*PROBLEM DETAILS*.
If a line in the entries contains the word "high", list it.

*EXCERPTED RECORDS*.
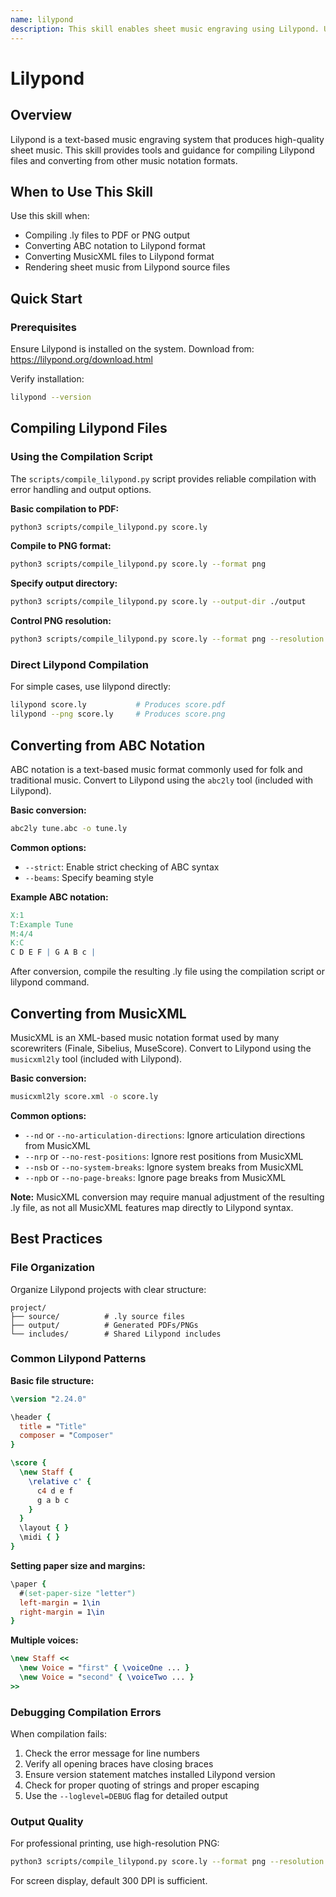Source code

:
 ```yaml
---
name: lilypond
description: This skill enables sheet music engraving using Lilypond. Use this skill when compiling Lilypond (.ly) files to PDF or PNG formats, or when converting music notation from ABC notation or MusicXML to Lilypond format.
---
```


# Lilypond

## Overview

Lilypond is a text-based music engraving system that produces high-quality sheet music. This skill provides tools and guidance for compiling Lilypond files and converting from other music notation formats.

## When to Use This Skill

Use this skill when:
- Compiling .ly files to PDF or PNG output
- Converting ABC notation to Lilypond format
- Converting MusicXML files to Lilypond format
- Rendering sheet music from Lilypond source files

## Quick Start

### Prerequisites

Ensure Lilypond is installed on the system. Download from: https://lilypond.org/download.html

Verify installation:
```bash
lilypond --version
```

## Compiling Lilypond Files

### Using the Compilation Script

The `scripts/compile_lilypond.py` script provides reliable compilation with error handling and output options.

**Basic compilation to PDF:**
```bash
python3 scripts/compile_lilypond.py score.ly
```

**Compile to PNG format:**
```bash
python3 scripts/compile_lilypond.py score.ly --format png
```

**Specify output directory:**
```bash
python3 scripts/compile_lilypond.py score.ly --output-dir ./output
```

**Control PNG resolution:**
```bash
python3 scripts/compile_lilypond.py score.ly --format png --resolution 600
```

### Direct Lilypond Compilation

For simple cases, use lilypond directly:
```bash
lilypond score.ly           # Produces score.pdf
lilypond --png score.ly     # Produces score.png
```

## Converting from ABC Notation

ABC notation is a text-based music format commonly used for folk and traditional music. Convert to Lilypond using the `abc2ly` tool (included with Lilypond).

**Basic conversion:**
```bash
abc2ly tune.abc -o tune.ly
```

**Common options:**
- `--strict`: Enable strict checking of ABC syntax
- `--beams`: Specify beaming style

**Example ABC notation:**
```abc
X:1
T:Example Tune
M:4/4
K:C
C D E F | G A B c |
```

After conversion, compile the resulting .ly file using the compilation script or lilypond command.

## Converting from MusicXML

MusicXML is an XML-based music notation format used by many scorewriters (Finale, Sibelius, MuseScore). Convert to Lilypond using the `musicxml2ly` tool (included with Lilypond).

**Basic conversion:**
```bash
musicxml2ly score.xml -o score.ly
```

**Common options:**
- `--nd` or `--no-articulation-directions`: Ignore articulation directions from MusicXML
- `--nrp` or `--no-rest-positions`: Ignore rest positions from MusicXML
- `--nsb` or `--no-system-breaks`: Ignore system breaks from MusicXML
- `--npb` or `--no-page-breaks`: Ignore page breaks from MusicXML

**Note:** MusicXML conversion may require manual adjustment of the resulting .ly file, as not all MusicXML features map directly to Lilypond syntax.

## Best Practices

### File Organization

Organize Lilypond projects with clear structure:
```
project/
├── source/          # .ly source files
├── output/          # Generated PDFs/PNGs
└── includes/        # Shared Lilypond includes
```

### Common Lilypond Patterns

**Basic file structure:**
```lilypond
\version "2.24.0"

\header {
  title = "Title"
  composer = "Composer"
}

\score {
  \new Staff {
    \relative c' {
      c4 d e f
      g a b c
    }
  }
  \layout { }
  \midi { }
}
```

**Setting paper size and margins:**
```lilypond
\paper {
  #(set-paper-size "letter")
  left-margin = 1\in
  right-margin = 1\in
}
```

**Multiple voices:**
```lilypond
\new Staff <<
  \new Voice = "first" { \voiceOne ... }
  \new Voice = "second" { \voiceTwo ... }
>>
```

### Debugging Compilation Errors

When compilation fails:
1. Check the error message for line numbers
2. Verify all opening braces have closing braces
3. Ensure version statement matches installed Lilypond version
4. Check for proper quoting of strings and proper escaping
5. Use the `--loglevel=DEBUG` flag for detailed output

### Output Quality

For professional printing, use high-resolution PNG:
```bash
python3 scripts/compile_lilypond.py score.ly --format png --resolution 600
```

For screen display, default 300 DPI is sufficient.
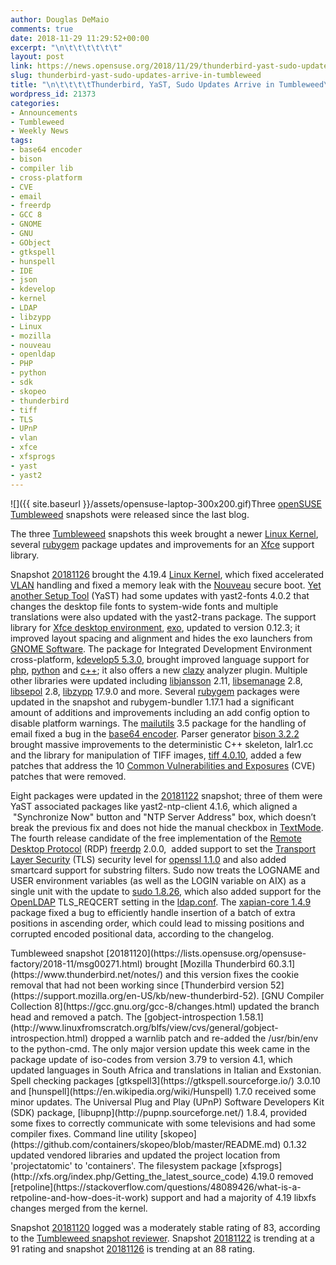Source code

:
 ```yaml
---
author: Douglas DeMaio
comments: true
date: 2018-11-29 11:29:52+00:00
excerpt: "\n\t\t\t\t\t\t"
layout: post
link: https://news.opensuse.org/2018/11/29/thunderbird-yast-sudo-updates-arrive-in-tumbleweed/
slug: thunderbird-yast-sudo-updates-arrive-in-tumbleweed
title: "\n\t\t\t\tThunderbird, YaST, Sudo Updates Arrive in Tumbleweed\t\t"
wordpress_id: 21373
categories:
- Announcements
- Tumbleweed
- Weekly News
tags:
- base64 encoder
- bison
- compiler lib
- cross-platform
- CVE
- email
- freerdp
- GCC 8
- GNOME
- GNU
- GObject
- gtkspell
- hunspell
- IDE
- json
- kdevelop
- kernel
- LDAP
- libzypp
- Linux
- mozilla
- nouveau
- openldap
- PHP
- python
- sdk
- skopeo
- thunderbird
- tiff
- TLS
- UPnP
- vlan
- xfce
- xfsprogs
- yast
- yast2
---
```

![]({{ site.baseurl }}/assets/opensuse-laptop-300x200.gif)Three [openSUSE](https://www.opensuse.org/) [Tumbleweed](https://en.opensuse.org/Portal:Tumbleweed) snapshots were released since the last blog.

The three [Tumbleweed](https://en.opensuse.org/Portal:Tumbleweed) snapshots this week brought a newer [Linux Kernel](https://www.kernel.org/), several [rubygem](https://rubygems.org/) package updates and improvements for an [Xfce](https://www.xfce.org/) support library.

Snapshot [20181126](https://lists.opensuse.org/opensuse-factory/2018-11/msg00290.html) brought the 4.19.4 [Linux Kernel](https://www.kernel.org/), which fixed accelerated [VLAN](https://en.wikipedia.org/wiki/Virtual_LAN) handling and fixed a memory leak with the [Nouveau](https://nouveau.freedesktop.org/wiki/) secure boot. [Yet another Setup Tool](https://en.wikipedia.org/wiki/YaST) (YaST) had some updates with yast2-fonts 4.0.2 that changes the desktop file fonts to system-wide fonts and multiple translations were also updated with the yast2-trans package. The support library for [Xfce desktop environment](https://www.xfce.org/), [exo](http://www.linuxfromscratch.org/blfs/view/cvs/xfce/exo.html), updated to version 0.12.3; it improved layout spacing and alignment and hides the exo launchers from [GNOME Software](https://wiki.gnome.org/Apps/Software). The package for Integrated Development Environment cross-platform, [kdevelop5 5.3.0](https://www.kdevelop.org/news/kdevelop-530-released), brought improved language support for [php](http://www.php.net/), [python](https://www.python.org/) and [c++](https://en.wikipedia.org/wiki/C%2B%2B); it also offers a new [clazy](https://github.com/KDE/clazy) analyzer plugin. Multiple other libraries were updated including [libjansson](http://www.digip.org/jansson/) 2.11, [libsemanage](https://github.com/SELinuxProject/selinux/tree/master/libsemanage) 2.8, [libsepol](https://github.com/SELinuxProject/selinux/tree/master/libsepol) 2.8, [libzypp](https://github.com/openSUSE/libzypp) 17.9.0 and more. Several [rubygem](https://rubygems.org/) packages were updated in the snapshot and rubygem-bundler 1.17.1 had a significant amount of additions and improvements including an add config option to disable platform warnings. The [mailutils](https://mailutils.org/) 3.5 package for the handling of email fixed a bug in the [base64 encoder](https://www.base64encode.org/). Parser generator [bison 3.2.2](http://savannah.gnu.org/forum/forum.php?forum_id=9274) brought massive improvements to the deterministic C++ skeleton, lalr1.cc and the library for manipulation of TIFF images, [tiff 4.0.10](http://www.simplesystems.org/libtiff/), added a few patches that address the 10 [Common Vulnerabilities and Exposures](https://en.wikipedia.org/wiki/Common_Vulnerabilities_and_Exposures) (CVE) patches that were removed.

Eight packages were updated in the [20181122](https://lists.opensuse.org/opensuse-factory/2018-11/msg00277.html) snapshot; three of them were YaST associated packages like yast2-ntp-client 4.1.6, which aligned a  "Synchronize Now" button and "NTP Server Address" box, which doesn’t break the previous fix and does not hide the manual checkbox in [TextMode](https://en.wikipedia.org/wiki/Text_mode). The fourth release candidate of the free implementation of the [Remote Desktop Protocol](https://en.wikipedia.org/wiki/Remote_Desktop_Protocol) (RDP) [freerdp](http://www.freerdp.com/) 2.0.0,  added support to set the [Transport Layer Security](https://en.wikipedia.org/wiki/Transport_Layer_Security) (TLS) security level for [openssl 1.1.0](https://www.openssl.org/news/openssl-1.1.0-notes.html) and also added smartcard support for substring filters. Sudo now treats the LOGNAME and USER environment variables (as well as the LOGIN variable on AIX) as a single unit with the update to [sudo 1.8.26](https://www.sudo.ws/stable.html#1.8.26), which also added support for the [OpenLDAP](https://www.openldap.org/) TLS_REQCERT setting in the [ldap.conf](https://www.openldap.org/software/man.cgi?query=ldap.conf). The [xapian-core 1.4.9](https://xapian.org/docs/xapian-core-1.4.9/NEWS) package fixed a bug to efficiently handle insertion of a batch of extra positions in ascending order, which could lead to missing positions and corrupted encoded positional data, according to the changelog.

<!-- more -->Tumbleweed snapshot [20181120](https://lists.opensuse.org/opensuse-factory/2018-11/msg00271.html) brought [Mozilla Thunderbird 60.3.1](https://www.thunderbird.net/notes/) and this version fixes the cookie removal that had not been working since [Thunderbird version 52](https://support.mozilla.org/en-US/kb/new-thunderbird-52). [GNU Compiler Collection 8](https://gcc.gnu.org/gcc-8/changes.html) updated the branch head and removed a patch. The [gobject-introspection 1.58.1](http://www.linuxfromscratch.org/blfs/view/cvs/general/gobject-introspection.html) dropped a warnlib patch and re-added the /usr/bin/env to the python-cmd. The only major version update this week came in the package update of iso-codes from version 3.79 to version 4.1, which updated languages in South Africa and translations in Italian and Exstonian. Spell checking packages [gtkspell3](https://gtkspell.sourceforge.io/) 3.0.10 and [hunspell](https://en.wikipedia.org/wiki/Hunspell) 1.7.0 received some minor updates. The Universal Plug and Play (UPnP) Software Developers Kit (SDK) package, [libupnp](http://pupnp.sourceforge.net/) 1.8.4, provided some fixes to correctly communicate with some televisions and had some compiler fixes. Command line utility [skopeo](https://github.com/containers/skopeo/blob/master/README.md) 0.1.32 updated vendored libraries and updated the project location from 'projectatomic' to 'containers'. The filesystem package [xfsprogs](http://xfs.org/index.php/Getting_the_latest_source_code) 4.19.0 removed [retpoline](https://stackoverflow.com/questions/48089426/what-is-a-retpoline-and-how-does-it-work) support and had a majority of 4.19 libxfs changes merged from the kernel.

Snapshot [20181120](https://lists.opensuse.org/opensuse-factory/2018-11/msg00271.html) logged was a moderately stable rating of 83, according to the [Tumbleweed snapshot reviewer](http://review.tumbleweed.boombatower.com/). Snapshot [20181122](https://lists.opensuse.org/opensuse-factory/2018-11/msg00277.html) is trending at a 91 rating and snapshot [20181126](https://lists.opensuse.org/opensuse-factory/2018-11/msg00290.html) is trending at an 88 rating.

*FINISHED TASK*.
Lilypond is a text-based music engraving system that produces high-quality sheet music. This skill provides tools and guidance for compiling Lilypond files and converting from other music notation formats.
For professional printing, use high-resolution PNG:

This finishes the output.